[[ SOURCE MATERIAL, beginning ]]
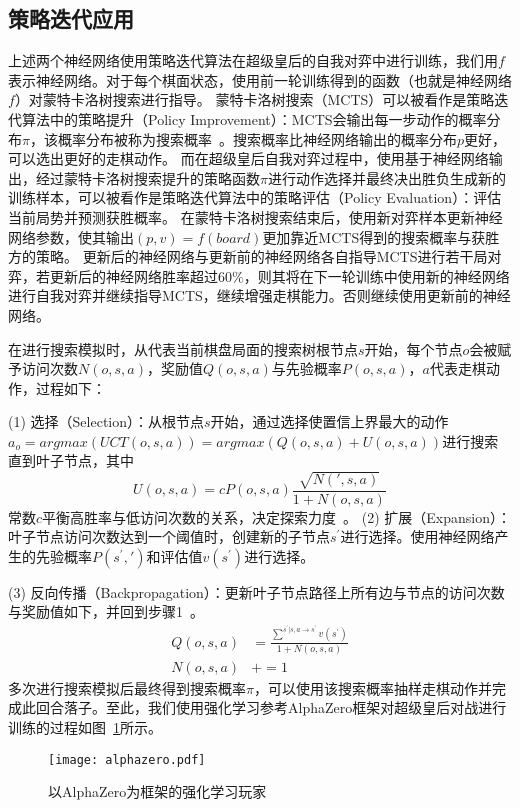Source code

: \subsection{策略迭代应用}
上述两个神经网络使用策略迭代算法在超级皇后的自我对弈中进行训练，我们用$f$表示神经网络。对于每个棋面状态，使用前一轮训练得到的函数（也就是神经网络$f$）对蒙特卡洛树搜索进行指导。
蒙特卡洛树搜索（MCTS）可以被看作是策略迭代算法中的策略提升（Policy Improvement）：MCTS会输出每一步动作的概率分布$\pi$，该概率分布被称为搜索概率~\cite{silver2009reinforcement}。搜索概率比神经网络输出的概率分布$p$更好，可以选出更好的走棋动作。
而在超级皇后自我对弈过程中，使用基于神经网络输出，经过蒙特卡洛树搜索提升的策略函数$\pi$进行动作选择并最终决出胜负生成新的训练样本，可以被看作是策略迭代算法中的策略评估（Policy Evaluation）：评估当前局势并预测获胜概率。
在蒙特卡洛树搜索结束后，使用新对弈样本更新神经网络参数，使其输出$(p,v)=f(board)$更加靠近MCTS得到的搜索概率与获胜方的策略。
更新后的神经网络与更新前的神经网络各自指导MCTS进行若干局对弈，若更新后的神经网络胜率超过$60\%$，则其将在下一轮训练中使用新的神经网络进行自我对弈并继续指导MCTS，继续增强走棋能力。否则继续使用更新前的神经网络。

在进行搜索模拟时，从代表当前棋盘局面的搜索树根节点$s$开始，每个节点$o$会被赋予访问次数$N(o,s,a)$，奖励值$Q(o,s,a)$与先验概率$P(o,s,a)$，$a$代表走棋动作，过程如下：

(1) 选择（Selection）：从根节点$s$开始，通过选择使置信上界最大的动作$a_{o} = argmax(UCT(o,s,a)) = argmax(Q(o,s,a) + U(o,s,a))$进行搜索直到叶子节点，其中
\begin{equation}
    U(o,s,a) = cP(o,s,a)\frac{\sqrt{N(\prime,s,a)}}{1+N(o,s,a)}
\end{equation}
常数$c$平衡高胜率与低访问次数的关系，决定探索力度~\cite{rosin2011multi}。
(2) 扩展（Expansion）：叶子节点访问次数达到一个阈值时，创建新的子节点$s^{\prime}$进行选择。使用神经网络产生的先验概率$P(s^{\prime},\prime)$和评估值$v(s^{\prime})$进行选择。

(3) 反向传播（Backpropagation）：更新叶子节点路径上所有边与节点的访问次数与奖励值如下，并回到步骤1~\cite{segal2010scalability}。
\begin{equation}
    \begin{aligned}
    Q(o,s,a) &= \frac{\sum^{s^{\prime}|s,a\rightarrow s^{\prime}}v(s^{\prime})}{1+N(o,s,a)} \\
    N(o,s,a) &+= 1 
    \end{aligned}
\end{equation}
多次进行搜索模拟后最终得到搜索概率$\pi$，可以使用该搜索概率抽样走棋动作并完成此回合落子。至此，我们使用强化学习参考AlphaZero框架对超级皇后对战进行训练的过程如图~\ref{fig:az}所示。
\begin{figure}[H]
    \centering
    \texttt{[image: alphazero.pdf]}
    \caption[az]{%
    以AlphaZero为框架的强化学习玩家~\cite{Silver2017}%
      }
    \label{fig:az}
\end{figure}


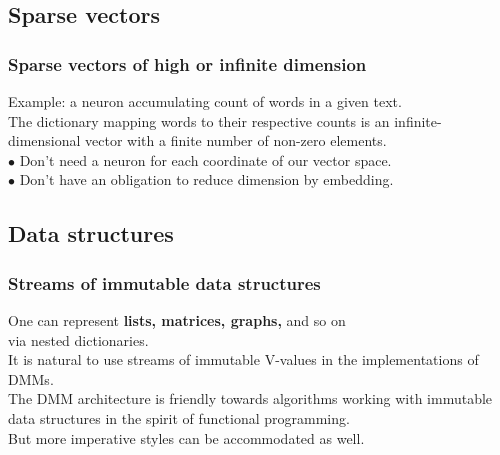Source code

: \documentclass{beamer}
\newcommand{\msmagenta}[1]{{\color{mymagenta} #1}}
\begin{document}
\subsection{Sparse vectors}



\begin{frame}

  \frametitle{\msmagenta{Sparse vectors of high or infinite dimension}}

Example:  a neuron accumulating count of words in a given text.\\[2ex]

The dictionary mapping words to their respective counts is an infinite-dimensional vector
with a finite number of non-zero elements.\\[2ex]

\msmagenta{\Large $\bullet$} Don't need a neuron for each coordinate of our vector space.\\[2ex]

 \msmagenta{\Large $\bullet$} Don't have an obligation to reduce dimension by embedding.

\end{frame}





\subsection{Data structures}





\begin{frame}

  \frametitle{Streams of immutable \msmagenta{data structures}}

One can represent {\bf lists, matrices, graphs,} and so on\\ via nested dictionaries.\\[3ex]


It is natural to use streams of immutable V-values in the implementations of DMMs.\\[3ex]

The DMM architecture is friendly towards algorithms working with immutable data structures in
the spirit of functional programming.\\[3ex]

But more imperative styles can be accommodated as well.

\end{frame}
\end{document}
[[ SOURCE MATERIAL, end ]]
**WHAT THIS TASK INVOLVES**. Retype word for word the lines running from the line containing "The dictionary mapping" to the end of the listing, and only those.

**RESPONSE TO THIS EXERCISE**.
The dictionary mapping words to their respective counts is an infinite-dimensional vector
with a finite number of non-zero elements.\\[2ex]

\msmagenta{\Large $\bullet$} Don't need a neuron for each coordinate of our vector space.\\[2ex]

 \msmagenta{\Large $\bullet$} Don't have an obligation to reduce dimension by embedding.

\end{frame}





\subsection{Data structures}





\begin{frame}

  \frametitle{Streams of immutable \msmagenta{data structures}}

One can represent {\bf lists, matrices, graphs,} and so on\\ via nested dictionaries.\\[3ex]


It is natural to use streams of immutable V-values in the implementations of DMMs.\\[3ex]

The DMM architecture is friendly towards algorithms working with immutable data structures in
the spirit of functional programming.\\[3ex]

But more imperative styles can be accommodated as well.

\end{frame}
\end{document}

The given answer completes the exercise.